Would you return the data below exactly as it stands, with every picture left out?

+ + + + + + +

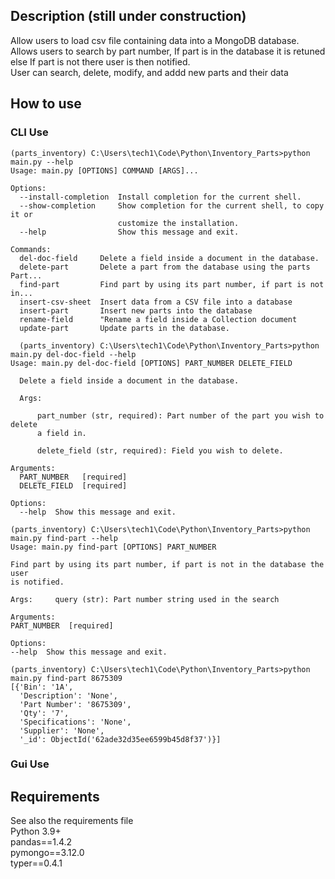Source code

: ## Description (still under construction)
Allow users to load csv file containing data into a MongoDB database.  
Allows users to search by part number, If part is in the database it is retuned else If part is not there user is then notified.  
User can search, delete, modify, and addd new parts and their data  

## How to use
### CLI Use
```
(parts_inventory) C:\Users\tech1\Code\Python\Inventory_Parts>python main.py --help
Usage: main.py [OPTIONS] COMMAND [ARGS]...

Options:
  --install-completion  Install completion for the current shell.
  --show-completion     Show completion for the current shell, to copy it or
                        customize the installation.
  --help                Show this message and exit.

Commands:
  del-doc-field     Delete a field inside a document in the database.
  delete-part       Delete a part from the database using the parts Part...
  find-part         Find part by using its part number, if part is not in...
  insert-csv-sheet  Insert data from a CSV file into a database
  insert-part       Insert new parts into the database
  rename-field      "Rename a field inside a Collection document
  update-part       Update parts in the database.
```
```
  (parts_inventory) C:\Users\tech1\Code\Python\Inventory_Parts>python main.py del-doc-field --help
Usage: main.py del-doc-field [OPTIONS] PART_NUMBER DELETE_FIELD

  Delete a field inside a document in the database.

  Args:

      part_number (str, required): Part number of the part you wish to delete
      a field in.

      delete_field (str, required): Field you wish to delete.

Arguments:
  PART_NUMBER   [required]
  DELETE_FIELD  [required]

Options:
  --help  Show this message and exit.
  ```
  ```
  (parts_inventory) C:\Users\tech1\Code\Python\Inventory_Parts>python main.py find-part --help
Usage: main.py find-part [OPTIONS] PART_NUMBER

  Find part by using its part number, if part is not in the database the user
  is notified.

  Args:     query (str): Part number string used in the search

Arguments:
  PART_NUMBER  [required]

Options:
  --help  Show this message and exit.
```
```
(parts_inventory) C:\Users\tech1\Code\Python\Inventory_Parts>python main.py find-part 8675309
[{'Bin': '1A',
  'Description': 'None',
  'Part Number': '8675309',
  'Qty': '7',
  'Specifications': 'None',
  'Supplier': 'None',
  '_id': ObjectId('62ade32d35ee6599b45d8f37')}]
```
### Gui Use

## Requirements
See also the requirements file  
Python 3.9+   
pandas==1.4.2  
pymongo==3.12.0  
typer==0.4.1  
 
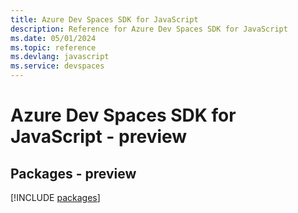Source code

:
 ```yaml
---
title: Azure Dev Spaces SDK for JavaScript
description: Reference for Azure Dev Spaces SDK for JavaScript
ms.date: 05/01/2024
ms.topic: reference
ms.devlang: javascript
ms.service: devspaces
---
```

# Azure Dev Spaces SDK for JavaScript - preview
## Packages - preview
[!INCLUDE [packages](dev-spaces-index.md)]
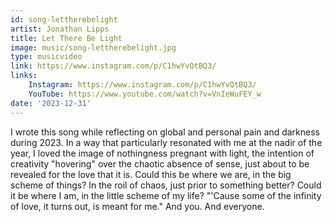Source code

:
 ```yaml
---
id: song-lettherebelight
artist: Jonathan Lipps
title: Let There Be Light
image: music/song-lettherebelight.jpg
type: musicvideo
link: https://www.instagram.com/p/C1hwYvQtBQ3/
links:
    Instagram: https://www.instagram.com/p/C1hwYvQtBQ3/
    YouTube: https://www.youtube.com/watch?v=VnIeWuFEY_w
date: '2023-12-31'
---
```


I wrote this song while reflecting on global and personal pain and darkness during 2023. In a way
that particularly resonated with me at the nadir of the year, I loved the image of nothingness
pregnant with light, the intention of creativity "hovering" over the chaotic absence of sense, just
about to be revealed for the love that it is. Could this be where we are, in the big scheme of
things? In the roil of chaos, just prior to something better? Could it be where I am, in the little
scheme of my life? "'Cause some of the infinity of love, it turns out, is meant for me." And you.
And everyone.
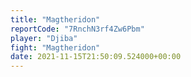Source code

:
 ```yaml
---
title: "Magtheridon"
reportCode: "7RnchN3rf4Zw6Pbm"
player: "Djiba"
fight: "Magtheridon"
date: 2021-11-15T21:50:09.524000+00:00
---
```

+ + + + + + +

> **Written answer**
Source code

: ## Description (still under construction)
Allow users to load csv file containing data into a MongoDB database.  
Allows users to search by part number, If part is in the database it is retuned else If part is not there user is then notified.  
User can search, delete, modify, and addd new parts and their data  

## How to use
### CLI Use
```
(parts_inventory) C:\Users\tech1\Code\Python\Inventory_Parts>python main.py --help
Usage: main.py [OPTIONS] COMMAND [ARGS]...

Options:
  --install-completion  Install completion for the current shell.
  --show-completion     Show completion for the current shell, to copy it or
                        customize the installation.
  --help                Show this message and exit.

Commands:
  del-doc-field     Delete a field inside a document in the database.
  delete-part       Delete a part from the database using the parts Part...
  find-part         Find part by using its part number, if part is not in...
  insert-csv-sheet  Insert data from a CSV file into a database
  insert-part       Insert new parts into the database
  rename-field      "Rename a field inside a Collection document
  update-part       Update parts in the database.
```
```
  (parts_inventory) C:\Users\tech1\Code\Python\Inventory_Parts>python main.py del-doc-field --help
Usage: main.py del-doc-field [OPTIONS] PART_NUMBER DELETE_FIELD

  Delete a field inside a document in the database.

  Args:

      part_number (str, required): Part number of the part you wish to delete
      a field in.

      delete_field (str, required): Field you wish to delete.

Arguments:
  PART_NUMBER   [required]
  DELETE_FIELD  [required]

Options:
  --help  Show this message and exit.
  ```
  ```
  (parts_inventory) C:\Users\tech1\Code\Python\Inventory_Parts>python main.py find-part --help
Usage: main.py find-part [OPTIONS] PART_NUMBER

  Find part by using its part number, if part is not in the database the user
  is notified.

  Args:     query (str): Part number string used in the search

Arguments:
  PART_NUMBER  [required]

Options:
  --help  Show this message and exit.
```
```
(parts_inventory) C:\Users\tech1\Code\Python\Inventory_Parts>python main.py find-part 8675309
[{'Bin': '1A',
  'Description': 'None',
  'Part Number': '8675309',
  'Qty': '7',
  'Specifications': 'None',
  'Supplier': 'None',
  '_id': ObjectId('62ade32d35ee6599b45d8f37')}]
```
### Gui Use

## Requirements
See also the requirements file  
Python 3.9+   
pandas==1.4.2  
pymongo==3.12.0  
typer==0.4.1  
 
Source code

:
 ```yaml
---
title: Azure Dev Spaces SDK for JavaScript
description: Reference for Azure Dev Spaces SDK for JavaScript
ms.date: 05/01/2024
ms.topic: reference
ms.devlang: javascript
ms.service: devspaces
---
```

# Azure Dev Spaces SDK for JavaScript - preview
## Packages - preview
[!INCLUDE [packages](dev-spaces-index.md)]
Source code

:
 ```yaml
---
id: song-lettherebelight
artist: Jonathan Lipps
title: Let There Be Light
image: music/song-lettherebelight.jpg
type: musicvideo
link: https://www.instagram.com/p/C1hwYvQtBQ3/
links:
    Instagram: https://www.instagram.com/p/C1hwYvQtBQ3/
    YouTube: https://www.youtube.com/watch?v=VnIeWuFEY_w
date: '2023-12-31'
---
```


I wrote this song while reflecting on global and personal pain and darkness during 2023. In a way
that particularly resonated with me at the nadir of the year, I loved the image of nothingness
pregnant with light, the intention of creativity "hovering" over the chaotic absence of sense, just
about to be revealed for the love that it is. Could this be where we are, in the big scheme of
things? In the roil of chaos, just prior to something better? Could it be where I am, in the little
scheme of my life? "'Cause some of the infinity of love, it turns out, is meant for me." And you.
And everyone.
Source code

:
 ```yaml
---
title: "Magtheridon"
reportCode: "7RnchN3rf4Zw6Pbm"
player: "Djiba"
fight: "Magtheridon"
date: 2021-11-15T21:50:09.524000+00:00
---
```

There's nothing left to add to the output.